Colorado Politics

Doug Lamborn: Republican tax legislation ‘puts a stake through the heart of Obamacare’

U.S. Rep. Doug Lamborn cheered word Friday that congressional Republicans had secured enough votes to pass a massive overhaul of the nation’s tax laws that President Donald Trump has said he hopes to sign before the end of the year but that Democrats say favors corporations and the wealthy without much helping everyone else.

“The reconciled version of the Tax Cuts and Jobs Act is a historic reform of America’s tax code,” Lamborn, a Colorado Springs Republican, said in a statement. “Congress listened to the American people and then stripped the tax code down to the bare bones and rebuilt it. Republican leadership delivered on our promise to cut taxes and help the middle class.”
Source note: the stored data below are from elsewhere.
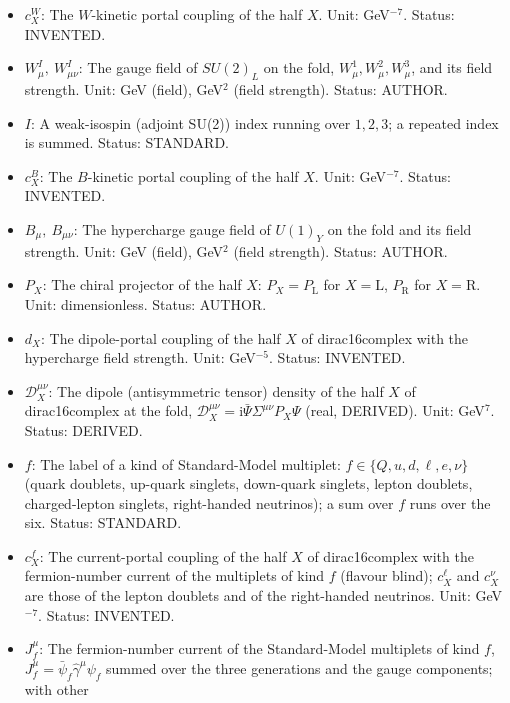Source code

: \documentclass[
  10pt,
]{article}
\begin{document}
\begin{itemize}
  STANDARD.
\item
  \(c^{W}_X\): The \(W\)-kinetic portal coupling of the half \(X\).
  Unit: GeV\(^{-7}\). Status: INVENTED.
\item
  \(W^I_\mu,\ W^I_{\mu\nu}\): The gauge field of \(SU(2)_L\) on the
  fold, \(W^1_\mu, W^2_\mu, W^3_\mu\), and its field strength. Unit: GeV
  (field), GeV\(^2\) (field strength). Status: AUTHOR.
\item
  \(I\): A weak-isospin (adjoint SU(2)) index running over \(1, 2, 3\);
  a repeated index is summed. Status: STANDARD.
\item
  \(c^{B}_X\): The \(B\)-kinetic portal coupling of the half \(X\).
  Unit: GeV\(^{-7}\). Status: INVENTED.
\item
  \(B_\mu,\ B_{\mu\nu}\): The hypercharge gauge field of \(U(1)_Y\) on
  the fold and its field strength. Unit: GeV (field), GeV\(^2\) (field
  strength). Status: AUTHOR.
\item
  \(P_X\): The chiral projector of the half \(X\):
  \(P_X = P_{\mathrm{L}}\) for \(X = \mathrm{L}\), \(P_{\mathrm{R}}\)
  for \(X = \mathrm{R}\). Unit: dimensionless. Status: AUTHOR.
\item
  \(d_X\): The dipole-portal coupling of the half \(X\) of
  dirac16complex with the hypercharge field strength. Unit:
  GeV\(^{-5}\). Status: INVENTED.
\item
  \(\mathcal{D}_X^{\mu\nu}\): The dipole (antisymmetric tensor) density
  of the half \(X\) of dirac16complex at the fold,
  \(\mathcal{D}_X^{\mu\nu} = \mathrm{i}\bar\Psi\Sigma^{\mu\nu}P_X\Psi\)
  (real, DERIVED). Unit: GeV\(^7\). Status: DERIVED.
\item
  \(f\): The label of a kind of Standard-Model multiplet:
  \(f \in \{Q, u, d, \ell, e, \nu\}\) (quark doublets, up-quark
  singlets, down-quark singlets, lepton doublets, charged-lepton
  singlets, right-handed neutrinos); a sum over \(f\) runs over the six.
  Status: STANDARD.
\item
  \(c^{f}_X\): The current-portal coupling of the half \(X\) of
  dirac16complex with the fermion-number current of the multiplets of
  kind \(f\) (flavour blind); \(c^{\ell}_X\) and \(c^{\nu}_X\) are those
  of the lepton doublets and of the right-handed neutrinos. Unit:
  GeV\(^{-7}\). Status: INVENTED.
\item
  \(J_f^\mu\): The fermion-number current of the Standard-Model
  multiplets of kind \(f\), \(J_f^\mu = \bar\psi_f\hat\gamma^\mu\psi_f\)
  summed over the three generations and the gauge components; with other

\end{itemize}
\end{document}
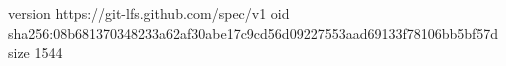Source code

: version https://git-lfs.github.com/spec/v1
oid sha256:08b681370348233a62af30abe17c9cd56d09227553aad69133f78106bb5bf57d
size 1544
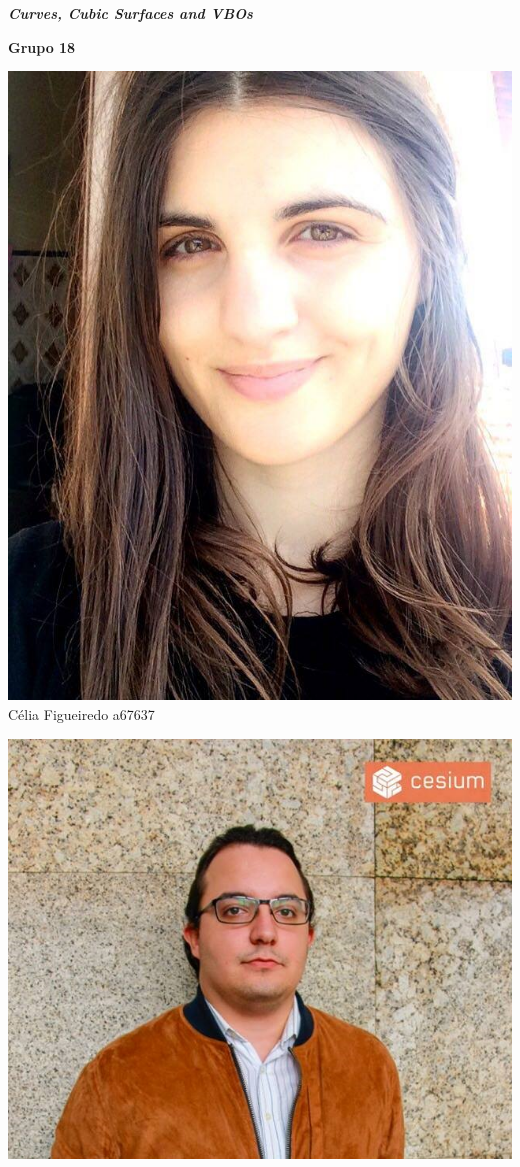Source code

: \begin{titlepage}
\begin{center}
\Large \textbf{\textit{Curves, Cubic Surfaces and VBOs}}

\vspace{1.5cm}

{\Large \bfseries Grupo 18\\[2cm] }


\noindent\begin{minipage}[b]{.2\textwidth}
	\includegraphics[scale=0.18]{celia}
	\small{Célia Figueiredo a67637}
\end{minipage} 
\hfill
\begin{minipage}[b]{.2\textwidth}
	\includegraphics[scale=0.3]{luis}

\end{minipage}
\end{center}
\end{titlepage}
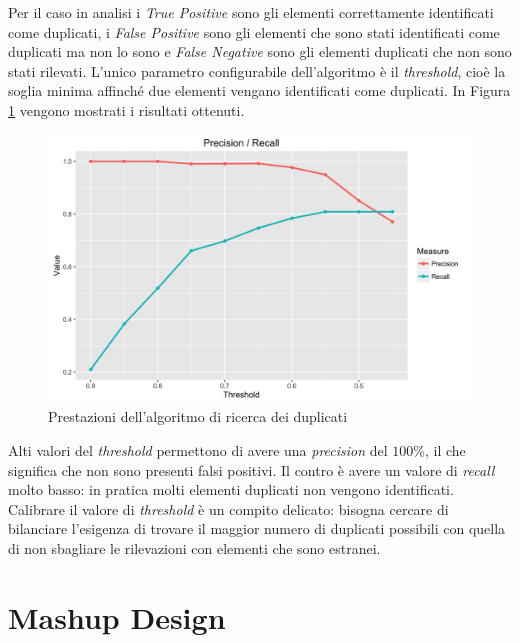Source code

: Per il caso in analisi i \emph{True Positive} sono gli elementi correttamente identificati come duplicati, i \emph{False Positive} sono gli elementi che sono stati identificati come duplicati ma non lo sono e \emph{False Negative} sono gli elementi duplicati che non sono stati rilevati. L'unico parametro configurabile dell'algoritmo è il \emph{threshold}, cioè la soglia minima affinché due elementi vengano identificati come duplicati. In Figura \ref{fig:prestazioni-algoritmo-duplicati} vengono mostrati i risultati ottenuti.

\begin{figure}[ht]
	\centering
	\includegraphics[width=\textwidth]{3-metodologia-camus/Immagini/similarity_precision_recall.png}
	\caption{Prestazioni dell'algoritmo di ricerca dei duplicati}\label{fig:prestazioni-algoritmo-duplicati}
\end{figure}

Alti valori del \emph{threshold} permettono di avere una \emph{precision} del $ 100\% $, il che significa che non sono presenti falsi positivi. Il contro è avere un valore di \emph{recall} molto basso: in pratica molti elementi duplicati non vengono identificati. Calibrare il valore di \emph{threshold} è un compito delicato: bisogna cercare di bilanciare l'esigenza di trovare il maggior numero di duplicati possibili con quella di non sbagliare le rilevazioni con elementi che sono estranei.

\section{Mashup Design\label{sec:mashup-design}}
“Most importantly,” he continued, “this effort puts a stake through the heart of Obamacare, eliminating the individual mandate and giving Americans the freedom to choose government or private healthcare providers.”

A House-Senate conference committee finalized the bill Friday – the two chambers had already passed different versions – and GOP leadership announced that a few Senate holdouts had signed on, paving the way for passage next week.

Included in the final bill is the repeal of a key component of President Barack Obama’s Affordable Care Act, the requirement that nearly all Americans have health insurance coverage or face a penalty. Republicans spent a big chunk of the year failing to repeal and replace Obamacare, but repealing the mandate kills perhaps the least popular element of the law.

While the provision is widely reviled by Republicans these days – as evidenced by Lamborn’s gleeful dancing on its not-yet-dug grave – the individual mandate, formulated and embraced by the Heritage Foundation and the American Enterprise Institute, was originally considered a conservative approach. It was a linchpin of former Gov. Mitt Romney’s health care reform initiative in Massachusetts and was the foundation of Republican legislation that had the support of Orrin Hatch and Chuck Grassley, two current senators who later came to oppose the idea. By the time the individual mandate was a crucial part of Obama’s health care legislation, even long-time, ardent supporters like Newt Gingrich had become ferocious opponents.

Critics and the nonpartisan Congressional Budget Office say that without the mandate, fewer people will be insured and premiums in the individual marketplace will increase as a result. Other independent experts differ on the precise impact, according to the Associated Press, with one calling the data on potential effects “very murky.”